N600bn intervention: GenCos threatens to declare force majeure as NBET introduces 0.75% admin charge

THE umbrella body of the electricity generation companies (GenCos) has frowned against the introduction of 0.75 per cent administrative charge to their invoice by the Nigerian Bulk Electricity Trading plc (NBET)as a prerequisite to accessing the new Federal Government (FG) N600 billion intervention to the power sector.

The N600billion is a short term intervention to pay for energy generated and delivered and also aimed at resolving the issues faced by the Nigerian Electricity Supply Industry (NESI) sustainably.

The association’s Executive Secretary, Dr. Joy Ogaji made the disclosure at a briefing during the weekend in Abuja.

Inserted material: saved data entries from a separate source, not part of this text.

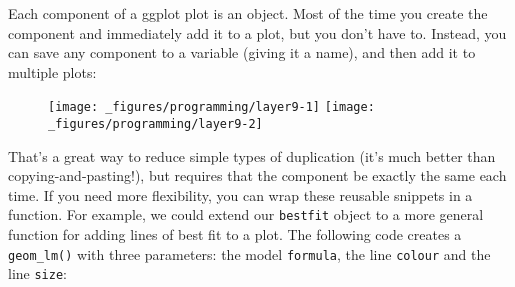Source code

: Each component of a ggplot plot is an object. Most of the time you
create the component and immediately add it to a plot, but you don't
have to. Instead, you can save any component to a variable (giving it a
name), and then add it to multiple plots:

\begin{Shaded}
\begin{Highlighting}[]
\StringTok{ }\NormalTok{(}
   \NormalTok{, }
   \NormalTok{, }
   \NormalTok{(}\NormalTok{, }\NormalTok{), }
   
\NormalTok{)}
\StringTok{ }
\StringTok{  }\NormalTok{() +}\StringTok{ }
\StringTok{  }
\StringTok{ }
\StringTok{  }\NormalTok{() +}\StringTok{ }
\StringTok{  }
\end{Highlighting}
\end{Shaded}

\begin{figure}[H]
  \centering
  \texttt{[image: \_figures/programming/layer9-1]}%
  \texttt{[image: \_figures/programming/layer9-2]}
\end{figure}

That's a great way to reduce simple types of duplication (it's much
better than copying-and-pasting!), but requires that the component be
exactly the same each time. If you need more flexibility, you can wrap
these reusable snippets in a function. For example, we could extend our
\texttt{bestfit} object to a more general function for adding lines of
best fit to a plot. The following code creates a \texttt{geom\_lm()}
with three parameters: the model \texttt{formula}, the line
\texttt{colour} and the line \texttt{size}:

She said the development was issued via a letter dated September 13, to individual thermal plants, directing them to; “obtain, as a matter of urgency, their respective board approvals or resolutions, bequeathing responsibility for payment of gas and transportation to the respective supply companies for an administrative charge of 0.75%.”

According to her, NBET had given the GenCos three working days ultimatum to respond with the board resolution or face non-payment of energy invoices.

While noting that NBET was a licensee of the Nigerian Electricity Regulatory Commission (NERC), she described the decision as unregulated.

“Critical to the reform in the power sector and with the increasing need to drive private sector investment in the sector, the Federal Government (FGN) established the Nigerian Bulk Electricity Trading Plc (NBET) as a public liability company. NBET, the GenCos were informed, is a creditworthy off-taker created to incentivise private investment in power and act as the buffer to the GenCos.

“It should be noted that NBET like other market participants, is a licensee of NERC, and as such is expected to understand that in a regulated market, every expense/cost must be backed by regulatory approval for effective computation of the market tariffs.

“The generation companies are not aware that such approvals have been issued by NERC nor is there any policy directive to this effect,” she stated.

On the contrary, she stressed that under the principle of privity of contract Thermal GenCos have contractual obligations to pay their gas suppliers otherwise, this remains their burden.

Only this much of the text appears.